Weakly v. Baxter, 350 Ill. App. 8 (1952)

Dec. 30, 1952 · Illinois Appellate Court · Gen. No. 10,616
350 Ill. App. 8

Ethel M. Weakly, Plaintiff-Appellee, v. James W. Baxter and Bernice Baxter, Defendants-Appellants.

Gen. No. 10,616.

Opinion filed December 30, 1952.

Rehearing denied April 8, 1953. Released for publication April 8, 1953.

Harland D. Warren, of Ottawa, and It. A. Powers, of Streator, for appellants.

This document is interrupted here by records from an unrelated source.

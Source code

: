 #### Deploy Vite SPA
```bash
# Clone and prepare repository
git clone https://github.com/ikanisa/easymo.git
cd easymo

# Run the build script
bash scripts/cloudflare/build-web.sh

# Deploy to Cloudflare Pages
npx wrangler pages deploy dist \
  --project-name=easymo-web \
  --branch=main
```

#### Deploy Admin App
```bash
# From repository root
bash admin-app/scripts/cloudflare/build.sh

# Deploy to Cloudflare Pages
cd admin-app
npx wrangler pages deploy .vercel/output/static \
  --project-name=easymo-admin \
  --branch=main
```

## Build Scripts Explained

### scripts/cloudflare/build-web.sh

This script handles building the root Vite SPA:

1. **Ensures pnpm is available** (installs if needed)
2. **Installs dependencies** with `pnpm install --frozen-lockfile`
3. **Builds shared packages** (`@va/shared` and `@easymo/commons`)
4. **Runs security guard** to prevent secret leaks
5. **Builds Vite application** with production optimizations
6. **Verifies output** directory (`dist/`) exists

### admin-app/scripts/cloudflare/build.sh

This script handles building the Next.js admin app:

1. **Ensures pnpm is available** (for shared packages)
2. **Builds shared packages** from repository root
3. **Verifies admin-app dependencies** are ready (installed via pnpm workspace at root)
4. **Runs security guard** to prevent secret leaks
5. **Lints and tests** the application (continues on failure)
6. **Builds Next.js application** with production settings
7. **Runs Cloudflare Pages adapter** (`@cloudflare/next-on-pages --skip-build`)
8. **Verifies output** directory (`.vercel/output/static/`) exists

Thomas Hart Kennedy, of Minonk, for appellee.

Mr. Justice Wolfe

delivered the opinion of the court.

Ethel M. Weakly brought a suit for damages in the circuit court of La Salle county, Illinois, against James W. Baxter and his wife, Bernice Baxter, for injuries to her right eye, caused by a BB-gun shot fired by their son, James Richard Baxter, a minor, of the age of four and one-half years. The complaint is in two counts. The first count is directed against both of the defendants, jointly and severally, and alleges that on January 25, 1949, James Richard Baxter was a minor boy of about four and one-half years of age and from the date of his birth to and including January 25,1949, *9he was in the exclusive care, custody, and control of the defendants, James W. Baxter and Bernice Baxter. The first count further alleges that the defendants knew that the childish instincts of the said James Richard Baxter would cause him to make use of a BB air gun in a manner to cause bodily injury and that the defendants knew that said child did not possess the discretion or ability to handle a BB air gun; that a prudent person ought to have foreseen that the failure of the defendants to restrain their said boy from gaining access to a BB air gun would result in the firing of such a gun, thereby causing bodily injury to others.

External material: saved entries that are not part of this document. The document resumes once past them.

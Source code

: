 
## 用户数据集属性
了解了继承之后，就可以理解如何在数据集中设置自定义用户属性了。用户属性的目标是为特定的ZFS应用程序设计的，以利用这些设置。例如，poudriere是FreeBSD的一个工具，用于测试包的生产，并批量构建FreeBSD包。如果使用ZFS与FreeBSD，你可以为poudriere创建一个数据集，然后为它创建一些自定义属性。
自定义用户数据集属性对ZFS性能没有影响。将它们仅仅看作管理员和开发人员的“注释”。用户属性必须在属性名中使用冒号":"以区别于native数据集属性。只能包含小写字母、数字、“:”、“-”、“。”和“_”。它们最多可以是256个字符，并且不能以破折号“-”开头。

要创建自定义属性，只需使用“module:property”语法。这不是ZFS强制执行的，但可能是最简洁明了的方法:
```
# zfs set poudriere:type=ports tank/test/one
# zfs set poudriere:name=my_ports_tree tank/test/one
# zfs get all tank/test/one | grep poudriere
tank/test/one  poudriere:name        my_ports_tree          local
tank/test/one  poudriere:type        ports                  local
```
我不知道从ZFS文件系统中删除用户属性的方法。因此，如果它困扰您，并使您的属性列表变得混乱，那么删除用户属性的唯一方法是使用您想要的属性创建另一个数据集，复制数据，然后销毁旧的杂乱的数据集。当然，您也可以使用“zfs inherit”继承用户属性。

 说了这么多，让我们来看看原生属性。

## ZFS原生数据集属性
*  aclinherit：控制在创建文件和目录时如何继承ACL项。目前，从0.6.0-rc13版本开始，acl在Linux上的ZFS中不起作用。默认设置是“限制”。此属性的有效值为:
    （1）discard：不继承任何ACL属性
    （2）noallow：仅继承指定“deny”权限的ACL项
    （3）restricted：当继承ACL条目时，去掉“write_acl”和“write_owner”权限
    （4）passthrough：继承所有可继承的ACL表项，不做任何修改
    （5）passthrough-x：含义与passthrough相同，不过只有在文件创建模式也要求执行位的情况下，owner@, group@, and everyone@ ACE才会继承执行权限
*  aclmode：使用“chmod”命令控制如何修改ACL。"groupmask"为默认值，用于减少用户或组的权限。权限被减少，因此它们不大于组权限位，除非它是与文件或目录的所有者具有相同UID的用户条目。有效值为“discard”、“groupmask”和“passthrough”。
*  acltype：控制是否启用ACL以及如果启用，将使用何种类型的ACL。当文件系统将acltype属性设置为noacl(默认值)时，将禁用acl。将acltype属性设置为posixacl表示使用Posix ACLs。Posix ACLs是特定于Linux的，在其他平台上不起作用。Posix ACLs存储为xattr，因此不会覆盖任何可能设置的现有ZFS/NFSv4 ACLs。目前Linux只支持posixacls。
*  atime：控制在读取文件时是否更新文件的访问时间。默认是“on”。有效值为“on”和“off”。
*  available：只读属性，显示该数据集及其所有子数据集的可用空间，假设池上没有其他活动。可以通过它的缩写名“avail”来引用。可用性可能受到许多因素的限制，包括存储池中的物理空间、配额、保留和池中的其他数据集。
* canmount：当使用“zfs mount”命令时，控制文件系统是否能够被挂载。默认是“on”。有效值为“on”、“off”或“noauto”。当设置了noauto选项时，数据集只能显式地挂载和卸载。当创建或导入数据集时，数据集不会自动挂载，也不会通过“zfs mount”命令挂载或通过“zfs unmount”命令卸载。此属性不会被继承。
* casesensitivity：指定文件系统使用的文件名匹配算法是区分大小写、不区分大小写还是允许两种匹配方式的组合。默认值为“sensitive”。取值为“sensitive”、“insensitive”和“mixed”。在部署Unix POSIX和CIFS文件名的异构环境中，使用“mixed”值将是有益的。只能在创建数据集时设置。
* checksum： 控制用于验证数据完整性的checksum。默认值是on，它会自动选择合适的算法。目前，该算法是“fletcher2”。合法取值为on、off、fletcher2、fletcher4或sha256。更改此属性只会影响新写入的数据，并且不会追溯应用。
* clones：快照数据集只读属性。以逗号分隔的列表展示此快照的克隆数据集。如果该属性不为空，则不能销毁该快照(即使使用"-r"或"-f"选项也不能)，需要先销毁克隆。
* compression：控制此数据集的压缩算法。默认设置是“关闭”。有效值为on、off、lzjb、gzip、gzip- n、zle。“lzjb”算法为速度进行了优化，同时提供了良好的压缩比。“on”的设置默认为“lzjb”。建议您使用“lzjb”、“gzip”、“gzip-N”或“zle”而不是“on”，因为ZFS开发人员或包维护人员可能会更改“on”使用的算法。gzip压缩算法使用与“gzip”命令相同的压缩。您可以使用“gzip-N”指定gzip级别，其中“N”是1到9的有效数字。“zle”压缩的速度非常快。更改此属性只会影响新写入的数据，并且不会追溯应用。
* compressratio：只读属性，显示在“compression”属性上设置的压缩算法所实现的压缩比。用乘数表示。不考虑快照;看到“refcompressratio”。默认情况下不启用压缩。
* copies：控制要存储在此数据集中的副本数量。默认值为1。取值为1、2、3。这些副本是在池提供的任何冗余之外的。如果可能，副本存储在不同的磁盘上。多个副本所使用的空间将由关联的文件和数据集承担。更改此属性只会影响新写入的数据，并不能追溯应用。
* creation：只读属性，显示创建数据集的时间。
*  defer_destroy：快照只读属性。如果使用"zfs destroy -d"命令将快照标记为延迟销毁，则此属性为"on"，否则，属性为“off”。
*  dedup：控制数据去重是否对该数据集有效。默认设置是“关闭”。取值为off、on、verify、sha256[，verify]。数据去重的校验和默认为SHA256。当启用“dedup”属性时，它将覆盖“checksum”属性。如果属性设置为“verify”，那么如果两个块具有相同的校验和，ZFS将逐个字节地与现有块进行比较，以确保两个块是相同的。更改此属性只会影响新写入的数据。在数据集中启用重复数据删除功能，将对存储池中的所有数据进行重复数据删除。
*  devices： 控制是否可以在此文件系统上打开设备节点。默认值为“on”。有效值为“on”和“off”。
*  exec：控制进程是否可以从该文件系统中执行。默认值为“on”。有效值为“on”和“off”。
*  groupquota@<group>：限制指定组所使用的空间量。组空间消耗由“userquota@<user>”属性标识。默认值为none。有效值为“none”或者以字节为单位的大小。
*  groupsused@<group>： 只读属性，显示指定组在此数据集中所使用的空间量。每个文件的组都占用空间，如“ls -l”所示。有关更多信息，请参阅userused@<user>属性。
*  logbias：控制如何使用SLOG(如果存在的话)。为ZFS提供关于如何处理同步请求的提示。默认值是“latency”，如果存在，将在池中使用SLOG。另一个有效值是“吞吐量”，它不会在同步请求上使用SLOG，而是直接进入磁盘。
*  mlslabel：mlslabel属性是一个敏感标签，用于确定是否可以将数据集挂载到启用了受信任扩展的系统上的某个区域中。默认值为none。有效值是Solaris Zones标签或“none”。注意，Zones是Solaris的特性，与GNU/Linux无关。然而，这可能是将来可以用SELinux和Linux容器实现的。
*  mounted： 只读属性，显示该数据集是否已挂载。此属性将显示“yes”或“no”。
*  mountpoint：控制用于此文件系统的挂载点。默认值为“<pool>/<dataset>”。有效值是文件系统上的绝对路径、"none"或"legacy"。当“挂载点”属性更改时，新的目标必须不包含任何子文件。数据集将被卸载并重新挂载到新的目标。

The plaintiff then alleges that on January 25, 1949 at a farm tenanted and occupied by the defendants in Groveland township, La Salle county, Illinois, the defendants negligently failed to restrain their said son from procuring a BB air gun and that the BB air gun was procured by the boy and fired by him so that a BB shot struck the plaintiff in her right eye; that the plaintiff was in the exercise of due care for hér own safety; that as a result of the negligence of the defendants, the shot lodged in the plaintiff’s right eye and caused her to become permanently blind, to incur much pain and suffering, and to live in fear of total blindness should she lose her other eye; that the plaintiff, at that time, was eighteen years of age with good vision in both eyes and normal health. The first count closes with a prayer for damages in the amount of one hundred thousand ($100,000) dollars from both the defendants, jointly and severally.

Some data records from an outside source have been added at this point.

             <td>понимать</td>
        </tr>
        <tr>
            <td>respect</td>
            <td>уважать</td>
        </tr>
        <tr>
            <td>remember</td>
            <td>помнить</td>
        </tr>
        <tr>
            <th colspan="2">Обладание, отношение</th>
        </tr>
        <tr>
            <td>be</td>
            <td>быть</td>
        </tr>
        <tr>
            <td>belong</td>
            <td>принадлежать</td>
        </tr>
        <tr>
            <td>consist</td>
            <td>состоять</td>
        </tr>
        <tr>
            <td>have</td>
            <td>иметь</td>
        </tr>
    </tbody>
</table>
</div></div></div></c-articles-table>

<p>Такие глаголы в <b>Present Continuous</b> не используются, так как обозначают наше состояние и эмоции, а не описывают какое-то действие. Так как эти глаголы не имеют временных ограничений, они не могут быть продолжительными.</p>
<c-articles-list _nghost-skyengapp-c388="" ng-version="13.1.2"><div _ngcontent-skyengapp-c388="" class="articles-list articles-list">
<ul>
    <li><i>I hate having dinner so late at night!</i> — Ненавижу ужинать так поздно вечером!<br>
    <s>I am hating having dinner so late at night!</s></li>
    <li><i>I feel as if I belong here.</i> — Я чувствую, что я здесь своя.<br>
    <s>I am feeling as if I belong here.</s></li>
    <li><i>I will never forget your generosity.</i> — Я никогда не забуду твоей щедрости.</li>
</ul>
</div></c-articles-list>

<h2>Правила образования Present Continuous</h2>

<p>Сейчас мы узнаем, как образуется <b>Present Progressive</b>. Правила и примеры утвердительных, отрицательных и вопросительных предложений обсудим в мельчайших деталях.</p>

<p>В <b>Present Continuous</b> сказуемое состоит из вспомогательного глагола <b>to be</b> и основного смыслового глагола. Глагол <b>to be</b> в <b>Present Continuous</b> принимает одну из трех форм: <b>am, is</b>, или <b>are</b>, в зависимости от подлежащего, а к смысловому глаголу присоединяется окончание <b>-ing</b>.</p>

The second count is directed against the defendant, Bernice Baxter, only and alleges the same facts and circumstances as were alleged in the first count, except that it is limited in its application to Bernice Baxter only. In other words, the count charges that Bernice Baxter negligently failed to restrain her minor son, *10James Richard Baxter, and that as a result of her failure her said son fired the BB gun and shot the plaintiff in her right eye with a BB shot in the same manner as is alleged in the first count. The second count closes with a demand for damages in the amount of one hundred thousand ($100,000) dollars from Bernice Baxter only.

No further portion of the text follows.